---------- Supplied records

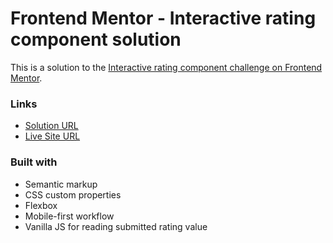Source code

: # Frontend Mentor - Interactive rating component solution

This is a solution to the [Interactive rating component challenge on Frontend Mentor](https://www.frontendmentor.io/challenges/interactive-rating-component-koxpeBUmI).

### Links

- [Solution URL](https://www.frontendmentor.io/challenges/interactive-rating-component-koxpeBUmI)
- [Live Site URL](https://felix-stuff.github.io/frontendmentor-rating-form/)

### Built with

- Semantic markup
- CSS custom properties
- Flexbox
- Mobile-first workflow
- Vanilla JS for reading submitted rating value
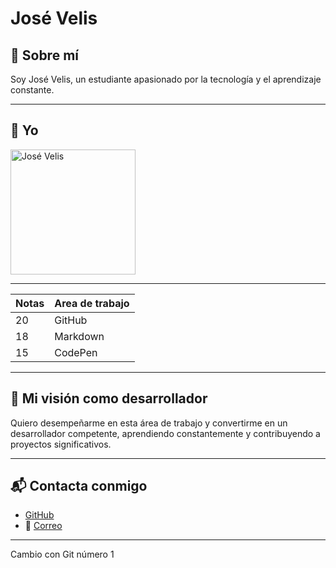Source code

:# José Velis

## 🌟 Sobre mí  
Soy José Velis, un estudiante apasionado por la tecnología y el aprendizaje constante.

---

## 📸 Yo  
<img src="https://media-lim1-1.cdn.whatsapp.net/v/t61.24694-24/453547225_475342965096683_4383721148373628613_n.jpg?ccb=11-4&oh=01_Q5AaILix9SQ2z1ktXOf4c912awlGZlqf5LnGarTIKEpcP0CW&oe=679B9D5B&_nc_sid=5e03e0&_nc_cat=104" alt="José Velis" width="200"/>

---

| Notas         | Area de trabajo        |
| ---------------|----------------|
| 20        | GitHub     |
| 18 | Markdown |
| 15 | CodePen |

---

## 🌱 Mi visión como desarrollador  
Quiero desempeñarme en esta área de trabajo y convertirme en un desarrollador competente, aprendiendo constantemente y contribuyendo a proyectos significativos.

---

## 📬 Contacta conmigo  
- [GitHub](https://github.com/JoseVelis)  
- 📧 [Correo](mailto:velisthings@gmail.com)

---
Cambio con Git número 1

--------------------

= Instructions for the task =
Because the copy must hold no pictures, return only the lines that run from the line containing "rating component solution" to the end of the data above, each exactly as it stands.

= Problem solution =
: # Frontend Mentor - Interactive rating component solution

This is a solution to the [Interactive rating component challenge on Frontend Mentor](https://www.frontendmentor.io/challenges/interactive-rating-component-koxpeBUmI).

### Links

- [Solution URL](https://www.frontendmentor.io/challenges/interactive-rating-component-koxpeBUmI)
- [Live Site URL](https://felix-stuff.github.io/frontendmentor-rating-form/)

### Built with

- Semantic markup
- CSS custom properties
- Flexbox
- Mobile-first workflow
- Vanilla JS for reading submitted rating value
Source code

:# José Velis

## 🌟 Sobre mí  
Soy José Velis, un estudiante apasionado por la tecnología y el aprendizaje constante.

---

## 📸 Yo  
<img src="https://media-lim1-1.cdn.whatsapp.net/v/t61.24694-24/453547225_475342965096683_4383721148373628613_n.jpg?ccb=11-4&oh=01_Q5AaILix9SQ2z1ktXOf4c912awlGZlqf5LnGarTIKEpcP0CW&oe=679B9D5B&_nc_sid=5e03e0&_nc_cat=104" alt="José Velis" width="200"/>

---

| Notas         | Area de trabajo        |
| ---------------|----------------|
| 20        | GitHub     |
| 18 | Markdown |
| 15 | CodePen |

---

## 🌱 Mi visión como desarrollador  
Quiero desempeñarme en esta área de trabajo y convertirme en un desarrollador competente, aprendiendo constantemente y contribuyendo a proyectos significativos.

---

## 📬 Contacta conmigo  
- [GitHub](https://github.com/JoseVelis)  
- 📧 [Correo](mailto:velisthings@gmail.com)

---
Cambio con Git número 1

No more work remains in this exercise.